Seanad debates

Tuesday, 21 June 2011

3:00 pm

Photo of John CrownJohn Crown (Independent)

I do not want to sound like a broken record and I am aware that the magnitude of the crisis involving non-consultant hospital doctors has exercised many of my colleagues in this and the other House over the past several weeks. However, I ask the Leader to bring to the attention of the Minister for Health that little debate has taken place in this House or in any other public forum in regard to the fundamental cause of the problem. We will have a net shortfall of approximately 400 non-consultant hospital doctors manning front line services as of the next scheduled calendar turnover, which will occur in the second week in July. This will have catastrophic effects across the health service but will be particularly acute in accident and emergency departments. There already has been speculation that individual units may be closed or curtailed as a result. While we have heard considerable discussion about the various Band-Aid solutions being offered, such as sending teams of recruiters to take young doctors from India and Pakistan to work in our emergency rooms, geriatric wards and surgery departments or encouraging the Medical Council or other statutory and licensing agencies to make it easier for doctors to enter the country, there has been a lack of debate about the fundamental problem, namely, the dependence of the health service on trainees to provide front line services. We should regard junior doctors as having three functions - first, training; second, training; and, third, training. That is all they are there for and their presence or absence should have no effect whatsoever on the conduct of the health system. Those jobs should be educational. Sadly in Ireland, we have a track record of taking people into those jobs and making them work under consultant rank to provide services disproportionately to public patients.
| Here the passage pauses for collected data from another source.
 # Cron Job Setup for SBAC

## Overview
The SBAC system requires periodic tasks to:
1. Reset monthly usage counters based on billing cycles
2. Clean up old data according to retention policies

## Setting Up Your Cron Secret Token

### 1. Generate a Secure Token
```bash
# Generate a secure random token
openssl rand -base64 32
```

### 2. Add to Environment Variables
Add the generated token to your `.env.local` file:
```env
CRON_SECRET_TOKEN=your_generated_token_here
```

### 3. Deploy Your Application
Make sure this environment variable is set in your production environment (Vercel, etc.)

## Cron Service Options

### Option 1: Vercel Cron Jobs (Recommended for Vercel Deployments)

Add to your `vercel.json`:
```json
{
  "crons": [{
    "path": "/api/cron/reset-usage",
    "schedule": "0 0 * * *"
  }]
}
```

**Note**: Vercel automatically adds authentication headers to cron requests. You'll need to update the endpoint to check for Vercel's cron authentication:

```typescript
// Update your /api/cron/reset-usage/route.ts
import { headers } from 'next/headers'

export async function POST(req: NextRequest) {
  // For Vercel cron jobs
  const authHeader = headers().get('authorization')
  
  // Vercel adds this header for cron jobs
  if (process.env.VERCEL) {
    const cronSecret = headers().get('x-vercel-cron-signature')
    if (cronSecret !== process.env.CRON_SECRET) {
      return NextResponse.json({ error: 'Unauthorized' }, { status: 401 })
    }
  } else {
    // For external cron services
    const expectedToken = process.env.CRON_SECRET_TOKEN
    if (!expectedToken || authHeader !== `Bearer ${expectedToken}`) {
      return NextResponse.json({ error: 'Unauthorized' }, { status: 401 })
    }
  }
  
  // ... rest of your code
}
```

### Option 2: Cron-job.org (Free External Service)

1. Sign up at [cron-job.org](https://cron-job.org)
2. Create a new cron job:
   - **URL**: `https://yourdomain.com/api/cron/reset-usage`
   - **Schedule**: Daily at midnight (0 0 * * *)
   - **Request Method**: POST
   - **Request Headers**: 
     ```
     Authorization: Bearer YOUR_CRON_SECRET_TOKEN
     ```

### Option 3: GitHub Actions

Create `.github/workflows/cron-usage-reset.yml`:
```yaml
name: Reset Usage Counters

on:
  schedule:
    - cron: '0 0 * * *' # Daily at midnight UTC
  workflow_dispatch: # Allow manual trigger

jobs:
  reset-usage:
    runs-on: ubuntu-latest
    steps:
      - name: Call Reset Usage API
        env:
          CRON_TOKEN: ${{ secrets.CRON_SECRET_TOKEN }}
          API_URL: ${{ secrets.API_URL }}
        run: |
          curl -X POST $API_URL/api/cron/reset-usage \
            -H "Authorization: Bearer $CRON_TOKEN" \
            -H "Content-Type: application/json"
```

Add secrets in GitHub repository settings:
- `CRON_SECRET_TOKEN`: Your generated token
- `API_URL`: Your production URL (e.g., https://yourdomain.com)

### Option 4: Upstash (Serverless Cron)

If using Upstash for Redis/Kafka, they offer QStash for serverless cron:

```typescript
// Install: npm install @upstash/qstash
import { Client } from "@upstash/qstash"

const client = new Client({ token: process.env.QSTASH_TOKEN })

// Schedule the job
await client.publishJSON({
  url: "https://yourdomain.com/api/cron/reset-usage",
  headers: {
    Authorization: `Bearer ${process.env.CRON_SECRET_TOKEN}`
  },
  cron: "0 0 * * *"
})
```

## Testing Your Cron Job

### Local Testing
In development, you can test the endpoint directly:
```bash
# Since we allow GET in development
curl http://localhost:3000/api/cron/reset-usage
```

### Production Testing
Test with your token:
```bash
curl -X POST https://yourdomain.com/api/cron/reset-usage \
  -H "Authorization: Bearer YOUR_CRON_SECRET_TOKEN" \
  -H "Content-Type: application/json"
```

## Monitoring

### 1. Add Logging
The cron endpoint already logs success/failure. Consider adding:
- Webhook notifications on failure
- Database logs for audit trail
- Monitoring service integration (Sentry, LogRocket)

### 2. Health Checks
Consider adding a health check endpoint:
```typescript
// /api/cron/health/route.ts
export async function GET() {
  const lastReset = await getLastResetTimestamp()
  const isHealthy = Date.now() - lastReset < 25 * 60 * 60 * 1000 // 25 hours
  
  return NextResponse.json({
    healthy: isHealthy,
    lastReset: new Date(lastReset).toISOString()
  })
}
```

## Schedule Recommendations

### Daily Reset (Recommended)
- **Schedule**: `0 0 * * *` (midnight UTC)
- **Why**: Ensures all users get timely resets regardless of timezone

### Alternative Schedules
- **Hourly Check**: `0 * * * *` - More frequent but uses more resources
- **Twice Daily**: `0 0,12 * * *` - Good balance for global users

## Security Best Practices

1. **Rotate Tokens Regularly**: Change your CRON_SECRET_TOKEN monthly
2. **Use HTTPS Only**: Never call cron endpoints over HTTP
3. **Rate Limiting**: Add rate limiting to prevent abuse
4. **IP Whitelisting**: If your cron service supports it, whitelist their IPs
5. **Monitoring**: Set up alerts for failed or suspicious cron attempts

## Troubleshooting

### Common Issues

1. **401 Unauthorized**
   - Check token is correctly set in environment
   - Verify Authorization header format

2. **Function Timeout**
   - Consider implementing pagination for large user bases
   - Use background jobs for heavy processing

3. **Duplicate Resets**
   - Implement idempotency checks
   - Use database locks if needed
It is not an issue of pay because they are paid relatively well but they are not given the appropriate career prospects.

My colleagues may not be aware that Ireland has the highest number of medical schools per head of population. We have six schools for 4.5 million people. The average in Europe is approximately one per 1.5 million people and in North America it is one per 2.5 million. How can a country which has one medical school for 750,000 people have, on the other side of the coin, the smallest number of career level doctors per head of population of any country in the western world? That is the fundamental problem. People believe it is due to the actions of a medical cosa nostra or closed shop but, I can speak with authority for the hospital system, one group of people in this country control the number of career level posts, namely, the officials of the Department of Health and the HSE and the Government. This is not a party issue because it has been the same case with successive Governments. A deliberate decision has been made to base policy on the premise that we will have a low level of career jobs.